* [Task prompt]: Would you please copy all of the data exactly, skipping the images?
============================================================
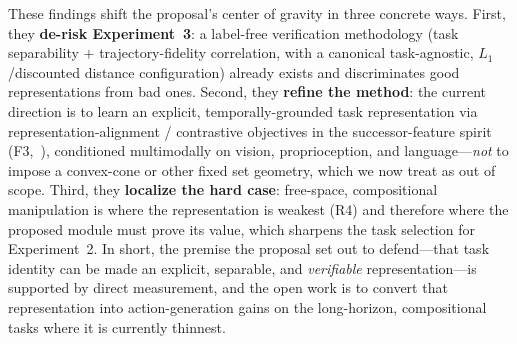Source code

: These findings shift the proposal's center of gravity in three concrete ways.
First, they \textbf{de-risk Experiment~3}: a label-free verification methodology
(task separability $+$ trajectory-fidelity correlation, with a canonical
task-agnostic, $L_1$/discounted distance configuration) already exists and
discriminates good representations from bad ones. Second, they \textbf{refine the
method}: the current direction is to learn an explicit, temporally-grounded task
representation via representation-alignment / contrastive objectives in the
successor-feature spirit (F3,~\cite{tra,infom}), conditioned multimodally on
vision, proprioception, and language---\emph{not} to impose a convex-cone or
other fixed set geometry, which we now treat as out of scope. Third, they
\textbf{localize the hard case}: free-space, compositional manipulation is where
the representation is weakest (R4) and therefore where the proposed module must
prove its value, which sharpens the task selection for Experiment~2. In short,
the premise the proposal set out to defend---that task identity can be made an
explicit, separable, and \emph{verifiable} representation---is supported by
direct measurement, and the open work is to convert that representation into
action-generation gains on the long-horizon, compositional tasks where it is
currently thinnest.

%
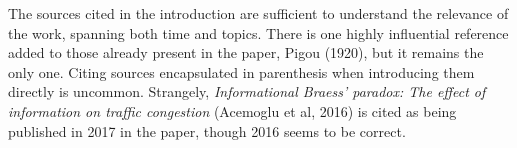 \documentclass[../review.tex]{subfiles}
\begin{document}
The sources cited in the introduction are sufficient to understand the relevance of the work, spanning both time and topics. There is one highly influential reference added to those already present in the paper, Pigou (1920), but it remains the only one. Citing sources encapsulated in parenthesis when introducing them directly is uncommon. Strangely, \textit{Informational Braess' paradox: The
effect of information on traffic congestion} (Acemoglu et al, 2016) is cited as being published in 2017 in the paper, though 2016 seems to be correct.
\end{document}

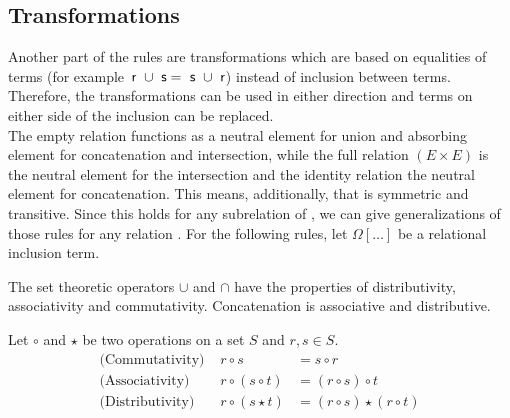 \documentclass[a4paper,twoside,12pt, english]{article}
\begin{document}
\subsection{Transformations}\label{sec:transformations}
Another part of the rules are transformations which are based on equalities of terms (for example~$\relr~\cup~\rels=~\rels~\cup~\relr$) instead of inclusion between terms. Therefore, the transformations can be used in either direction and terms on either side of the inclusion can be replaced. \\
The empty relation \0{} functions as a neutral element for union and absorbing element for concatenation and intersection, while the full relation $(E \times E)$ is the neutral element for the intersection and the identity relation \id{} the neutral element for concatenation. This means, additionally, that \id{} is symmetric and transitive. Since this holds for any subrelation of \id{}, we can give generalizations of those rules for any relation \relr. For the following rules, let $\Omega[\dots]$ be a relational inclusion term.

\noindent The set theoretic operators $\cup$ and $\cap$ have the properties of distributivity, associativity and commutativity. Concatenation is associative and distributive.
\begin{definition}
Let $\circ$ and $\star$ be two operations on a set $S$ and $r,s \in S$.
\begin{eqnarray*}
\text{(Commutativity) }& r \circ s &= s \circ r \\
\text{(Associativity) }& r \circ (s \circ t) &= (r \circ s) \circ t \\
\text{(Distributivity) }& r \circ (s \star t) &= (r \circ s) \star (r \circ t)
\end{eqnarray*}
\end{definition}
\end{document}
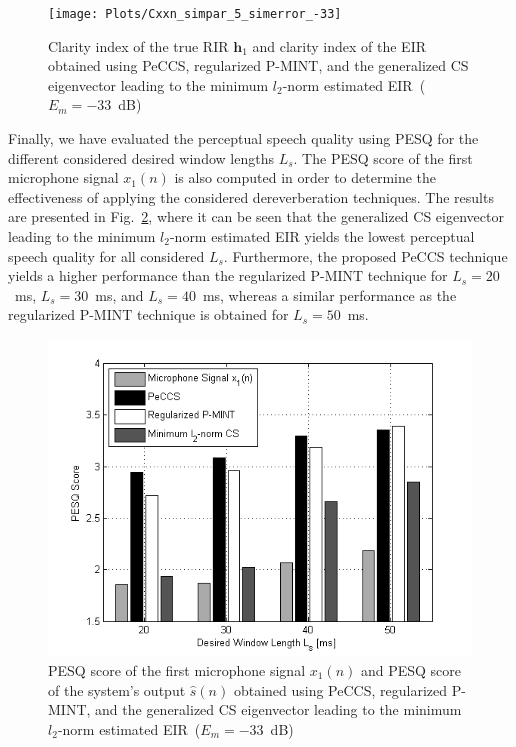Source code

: \documentclass{article}
\begin{document}
\begin{figure}[b!]
\centering
\texttt{[image: Plots/Cxxn\_simpar\_5\_simerror\_-33]}
\caption{Clarity index of the true RIR $\mathbf{h}_1$ and clarity index of the EIR obtained using PeCCS, regularized P-MINT, and the generalized CS eigenvector leading to the minimum $l_2$-norm estimated EIR~($E_m = -33$~dB)}
\label{fig: c50}
\end{figure}


Finally, we have evaluated the perceptual speech quality using PESQ for the different considered desired window lengths $L_s$.
The PESQ score of the first microphone signal $x_1(n)$ is also computed in order to determine the effectiveness of applying the considered dereverberation techniques.
The results are presented in Fig.~\ref{fig: pesq}, where it can be seen that the generalized CS eigenvector leading to the minimum $l_2$-norm estimated EIR yields the lowest perceptual speech quality for all considered $L_s$.
Furthermore, the proposed PeCCS technique yields a higher performance than the regularized P-MINT technique for $L_s = 20$~ms, $L_s = 30$~ms, and $L_s = 40$~ms, whereas a similar performance as the regularized P-MINT technique is obtained for $L_s = 50$~ms.


\begin{figure}[t!]
\centering
\includegraphics[scale=0.61]{Plots/PESQ_5_-33}
\caption{PESQ score of the first microphone signal $x_1(n)$ and PESQ score of the system's output $\hat{s}(n)$ obtained using PeCCS, regularized P-MINT, and the generalized CS eigenvector leading to the minimum $l_2$-norm estimated EIR~($E_m=-33$~dB)}
\label{fig: pesq}
\end{figure}
\end{document}
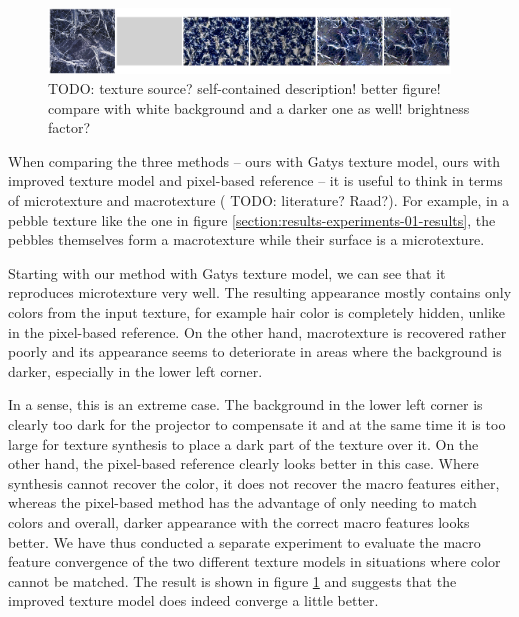 \begin{figure}[ht]
    \begin{center}
        \includegraphics[width=0.95\textwidth]{images/ex02-isolating_issues-crop.png}
        \caption{{\color{red} TODO: texture source? self-contained description! better figure! compare with white background and a darker one as well! brightness factor?}}
        \label{fig:ex02-issues}
    \end{center}
\end{figure}

When comparing the three methods -- ours with Gatys texture model, ours with improved texture model and pixel-based reference -- it is useful to think in terms of microtexture and macrotexture ({\color{red} TODO: literature? Raad?}). For example, in a pebble texture like the one in figure \ref{section:results-experiments-01-results}, the pebbles themselves form a macrotexture while their surface is a microtexture.

Starting with our method with Gatys texture model, we can see that it reproduces microtexture very well. The resulting appearance mostly contains only colors from the input texture, for example hair color is completely hidden, unlike in the pixel-based reference. On the other hand, macrotexture is recovered rather poorly and its appearance seems to deteriorate in areas where the background is darker, especially in the lower left corner.

In a sense, this is an extreme case. The background in the lower left corner is clearly too dark for the projector to compensate it and at the same time it is too large for texture synthesis to place a dark part of the texture over it. On the other hand, the pixel-based reference clearly looks better in this case. Where synthesis cannot recover the color, it does not recover the macro features either, whereas the pixel-based method has the advantage of only needing to match colors and overall, darker appearance with the correct macro features looks better. We have thus conducted a separate experiment to evaluate the macro feature convergence of the two different texture models in situations where color cannot be matched. The result is shown in figure \ref{fig:ex02-issues} and suggests that the improved texture model does indeed converge a little better.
============================================================
* [Written solution]:
Source code

: These findings shift the proposal's center of gravity in three concrete ways.
First, they \textbf{de-risk Experiment~3}: a label-free verification methodology
(task separability $+$ trajectory-fidelity correlation, with a canonical
task-agnostic, $L_1$/discounted distance configuration) already exists and
discriminates good representations from bad ones. Second, they \textbf{refine the
method}: the current direction is to learn an explicit, temporally-grounded task
representation via representation-alignment / contrastive objectives in the
successor-feature spirit (F3,~\cite{tra,infom}), conditioned multimodally on
vision, proprioception, and language---\emph{not} to impose a convex-cone or
other fixed set geometry, which we now treat as out of scope. Third, they
\textbf{localize the hard case}: free-space, compositional manipulation is where
the representation is weakest (R4) and therefore where the proposed module must
prove its value, which sharpens the task selection for Experiment~2. In short,
the premise the proposal set out to defend---that task identity can be made an
explicit, separable, and \emph{verifiable} representation---is supported by
direct measurement, and the open work is to convert that representation into
action-generation gains on the long-horizon, compositional tasks where it is
currently thinnest.

%
 \documentclass[../review.tex]{subfiles}
\begin{document}
The sources cited in the introduction are sufficient to understand the relevance of the work, spanning both time and topics. There is one highly influential reference added to those already present in the paper, Pigou (1920), but it remains the only one. Citing sources encapsulated in parenthesis when introducing them directly is uncommon. Strangely, \textit{Informational Braess' paradox: The
effect of information on traffic congestion} (Acemoglu et al, 2016) is cited as being published in 2017 in the paper, though 2016 seems to be correct.
\end{document}

 \documentclass[a4paper,twoside,12pt, english]{article}
\begin{document}
\subsection{Transformations}\label{sec:transformations}
Another part of the rules are transformations which are based on equalities of terms (for example~$\relr~\cup~\rels=~\rels~\cup~\relr$) instead of inclusion between terms. Therefore, the transformations can be used in either direction and terms on either side of the inclusion can be replaced. \\
The empty relation \0{} functions as a neutral element for union and absorbing element for concatenation and intersection, while the full relation $(E \times E)$ is the neutral element for the intersection and the identity relation \id{} the neutral element for concatenation. This means, additionally, that \id{} is symmetric and transitive. Since this holds for any subrelation of \id{}, we can give generalizations of those rules for any relation \relr. For the following rules, let $\Omega[\dots]$ be a relational inclusion term.

\noindent The set theoretic operators $\cup$ and $\cap$ have the properties of distributivity, associativity and commutativity. Concatenation is associative and distributive.
\begin{definition}
Let $\circ$ and $\star$ be two operations on a set $S$ and $r,s \in S$.
\begin{eqnarray*}
\text{(Commutativity) }& r \circ s &= s \circ r \\
\text{(Associativity) }& r \circ (s \circ t) &= (r \circ s) \circ t \\
\text{(Distributivity) }& r \circ (s \star t) &= (r \circ s) \star (r \circ t)
\end{eqnarray*}
\end{definition}
\end{document}
Source code

: \documentclass{article}
\begin{document}
\begin{figure}[b!]
\centering
\texttt{[image: Plots/Cxxn\_simpar\_5\_simerror\_-33]}
\caption{Clarity index of the true RIR $\mathbf{h}_1$ and clarity index of the EIR obtained using PeCCS, regularized P-MINT, and the generalized CS eigenvector leading to the minimum $l_2$-norm estimated EIR~($E_m = -33$~dB)}
\label{fig: c50}
\end{figure}


Finally, we have evaluated the perceptual speech quality using PESQ for the different considered desired window lengths $L_s$.
The PESQ score of the first microphone signal $x_1(n)$ is also computed in order to determine the effectiveness of applying the considered dereverberation techniques.
The results are presented in Fig.~\ref{fig: pesq}, where it can be seen that the generalized CS eigenvector leading to the minimum $l_2$-norm estimated EIR yields the lowest perceptual speech quality for all considered $L_s$.
Furthermore, the proposed PeCCS technique yields a higher performance than the regularized P-MINT technique for $L_s = 20$~ms, $L_s = 30$~ms, and $L_s = 40$~ms, whereas a similar performance as the regularized P-MINT technique is obtained for $L_s = 50$~ms.


\begin{figure}[t!]
\centering
\includegraphics[scale=0.61]{Plots/PESQ_5_-33}
\caption{PESQ score of the first microphone signal $x_1(n)$ and PESQ score of the system's output $\hat{s}(n)$ obtained using PeCCS, regularized P-MINT, and the generalized CS eigenvector leading to the minimum $l_2$-norm estimated EIR~($E_m=-33$~dB)}
\label{fig: pesq}
\end{figure}
\end{document}
 \begin{figure}[ht]
    \begin{center}
        \includegraphics[width=0.95\textwidth]{images/ex02-isolating_issues-crop.png}
        \caption{{\color{red} TODO: texture source? self-contained description! better figure! compare with white background and a darker one as well! brightness factor?}}
        \label{fig:ex02-issues}
    \end{center}
\end{figure}

When comparing the three methods -- ours with Gatys texture model, ours with improved texture model and pixel-based reference -- it is useful to think in terms of microtexture and macrotexture ({\color{red} TODO: literature? Raad?}). For example, in a pebble texture like the one in figure \ref{section:results-experiments-01-results}, the pebbles themselves form a macrotexture while their surface is a microtexture.

Starting with our method with Gatys texture model, we can see that it reproduces microtexture very well. The resulting appearance mostly contains only colors from the input texture, for example hair color is completely hidden, unlike in the pixel-based reference. On the other hand, macrotexture is recovered rather poorly and its appearance seems to deteriorate in areas where the background is darker, especially in the lower left corner.

In a sense, this is an extreme case. The background in the lower left corner is clearly too dark for the projector to compensate it and at the same time it is too large for texture synthesis to place a dark part of the texture over it. On the other hand, the pixel-based reference clearly looks better in this case. Where synthesis cannot recover the color, it does not recover the macro features either, whereas the pixel-based method has the advantage of only needing to match colors and overall, darker appearance with the correct macro features looks better. We have thus conducted a separate experiment to evaluate the macro feature convergence of the two different texture models in situations where color cannot be matched. The result is shown in figure \ref{fig:ex02-issues} and suggests that the improved texture model does indeed converge a little better.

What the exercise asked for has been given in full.